[Saved entries]
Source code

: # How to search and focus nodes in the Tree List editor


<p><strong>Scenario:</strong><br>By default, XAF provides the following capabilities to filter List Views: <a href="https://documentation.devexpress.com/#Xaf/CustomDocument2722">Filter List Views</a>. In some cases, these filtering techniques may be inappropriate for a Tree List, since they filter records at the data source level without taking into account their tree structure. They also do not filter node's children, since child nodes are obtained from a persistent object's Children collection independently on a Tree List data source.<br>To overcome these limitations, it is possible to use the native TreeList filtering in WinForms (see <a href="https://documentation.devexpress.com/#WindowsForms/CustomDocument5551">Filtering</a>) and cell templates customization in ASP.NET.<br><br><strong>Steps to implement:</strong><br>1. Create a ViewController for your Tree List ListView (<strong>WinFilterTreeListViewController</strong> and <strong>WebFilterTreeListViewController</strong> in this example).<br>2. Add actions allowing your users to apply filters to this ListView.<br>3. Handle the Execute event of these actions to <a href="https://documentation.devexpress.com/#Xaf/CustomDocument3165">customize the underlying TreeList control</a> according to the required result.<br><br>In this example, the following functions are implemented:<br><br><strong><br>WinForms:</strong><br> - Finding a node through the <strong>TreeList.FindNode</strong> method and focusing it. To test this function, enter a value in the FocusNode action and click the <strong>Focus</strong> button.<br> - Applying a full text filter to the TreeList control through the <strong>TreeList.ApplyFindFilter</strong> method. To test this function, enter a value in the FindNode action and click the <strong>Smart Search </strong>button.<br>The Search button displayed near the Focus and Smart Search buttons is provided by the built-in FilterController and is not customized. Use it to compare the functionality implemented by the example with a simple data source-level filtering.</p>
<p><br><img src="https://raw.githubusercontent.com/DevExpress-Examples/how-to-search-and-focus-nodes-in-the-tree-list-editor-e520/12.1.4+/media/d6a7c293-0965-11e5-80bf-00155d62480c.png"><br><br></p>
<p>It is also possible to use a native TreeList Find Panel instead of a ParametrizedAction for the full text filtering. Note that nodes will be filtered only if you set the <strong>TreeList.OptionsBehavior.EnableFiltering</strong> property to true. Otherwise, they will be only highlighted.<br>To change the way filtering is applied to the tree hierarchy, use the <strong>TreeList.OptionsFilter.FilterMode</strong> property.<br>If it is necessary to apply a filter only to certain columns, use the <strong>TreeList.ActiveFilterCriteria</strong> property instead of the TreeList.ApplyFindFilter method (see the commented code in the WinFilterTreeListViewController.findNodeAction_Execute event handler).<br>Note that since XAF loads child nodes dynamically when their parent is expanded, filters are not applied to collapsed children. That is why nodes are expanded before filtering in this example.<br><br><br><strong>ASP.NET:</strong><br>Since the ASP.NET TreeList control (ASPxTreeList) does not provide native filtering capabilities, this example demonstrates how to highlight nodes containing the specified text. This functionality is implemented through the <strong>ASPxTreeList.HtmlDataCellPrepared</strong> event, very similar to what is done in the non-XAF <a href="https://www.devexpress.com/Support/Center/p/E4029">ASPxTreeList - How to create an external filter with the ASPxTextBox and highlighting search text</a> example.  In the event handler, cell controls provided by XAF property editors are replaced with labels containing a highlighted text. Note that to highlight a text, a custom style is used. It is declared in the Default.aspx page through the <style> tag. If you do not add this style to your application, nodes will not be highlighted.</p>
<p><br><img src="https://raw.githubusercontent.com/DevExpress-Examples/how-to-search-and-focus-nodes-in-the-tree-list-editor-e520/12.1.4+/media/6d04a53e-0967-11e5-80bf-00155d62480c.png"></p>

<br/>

Action item: Reproduce the records word for word.

Task answer:
Source code

: # How to search and focus nodes in the Tree List editor


<p><strong>Scenario:</strong><br>By default, XAF provides the following capabilities to filter List Views: <a href="https://documentation.devexpress.com/#Xaf/CustomDocument2722">Filter List Views</a>. In some cases, these filtering techniques may be inappropriate for a Tree List, since they filter records at the data source level without taking into account their tree structure. They also do not filter node's children, since child nodes are obtained from a persistent object's Children collection independently on a Tree List data source.<br>To overcome these limitations, it is possible to use the native TreeList filtering in WinForms (see <a href="https://documentation.devexpress.com/#WindowsForms/CustomDocument5551">Filtering</a>) and cell templates customization in ASP.NET.<br><br><strong>Steps to implement:</strong><br>1. Create a ViewController for your Tree List ListView (<strong>WinFilterTreeListViewController</strong> and <strong>WebFilterTreeListViewController</strong> in this example).<br>2. Add actions allowing your users to apply filters to this ListView.<br>3. Handle the Execute event of these actions to <a href="https://documentation.devexpress.com/#Xaf/CustomDocument3165">customize the underlying TreeList control</a> according to the required result.<br><br>In this example, the following functions are implemented:<br><br><strong><br>WinForms:</strong><br> - Finding a node through the <strong>TreeList.FindNode</strong> method and focusing it. To test this function, enter a value in the FocusNode action and click the <strong>Focus</strong> button.<br> - Applying a full text filter to the TreeList control through the <strong>TreeList.ApplyFindFilter</strong> method. To test this function, enter a value in the FindNode action and click the <strong>Smart Search </strong>button.<br>The Search button displayed near the Focus and Smart Search buttons is provided by the built-in FilterController and is not customized. Use it to compare the functionality implemented by the example with a simple data source-level filtering.</p>
<p><br><img src="https://raw.githubusercontent.com/DevExpress-Examples/how-to-search-and-focus-nodes-in-the-tree-list-editor-e520/12.1.4+/media/d6a7c293-0965-11e5-80bf-00155d62480c.png"><br><br></p>
<p>It is also possible to use a native TreeList Find Panel instead of a ParametrizedAction for the full text filtering. Note that nodes will be filtered only if you set the <strong>TreeList.OptionsBehavior.EnableFiltering</strong> property to true. Otherwise, they will be only highlighted.<br>To change the way filtering is applied to the tree hierarchy, use the <strong>TreeList.OptionsFilter.FilterMode</strong> property.<br>If it is necessary to apply a filter only to certain columns, use the <strong>TreeList.ActiveFilterCriteria</strong> property instead of the TreeList.ApplyFindFilter method (see the commented code in the WinFilterTreeListViewController.findNodeAction_Execute event handler).<br>Note that since XAF loads child nodes dynamically when their parent is expanded, filters are not applied to collapsed children. That is why nodes are expanded before filtering in this example.<br><br><br><strong>ASP.NET:</strong><br>Since the ASP.NET TreeList control (ASPxTreeList) does not provide native filtering capabilities, this example demonstrates how to highlight nodes containing the specified text. This functionality is implemented through the <strong>ASPxTreeList.HtmlDataCellPrepared</strong> event, very similar to what is done in the non-XAF <a href="https://www.devexpress.com/Support/Center/p/E4029">ASPxTreeList - How to create an external filter with the ASPxTextBox and highlighting search text</a> example.  In the event handler, cell controls provided by XAF property editors are replaced with labels containing a highlighted text. Note that to highlight a text, a custom style is used. It is declared in the Default.aspx page through the <style> tag. If you do not add this style to your application, nodes will not be highlighted.</p>
<p><br><img src="https://raw.githubusercontent.com/DevExpress-Examples/how-to-search-and-focus-nodes-in-the-tree-list-editor-e520/12.1.4+/media/6d04a53e-0967-11e5-80bf-00155d62480c.png"></p>

<br/>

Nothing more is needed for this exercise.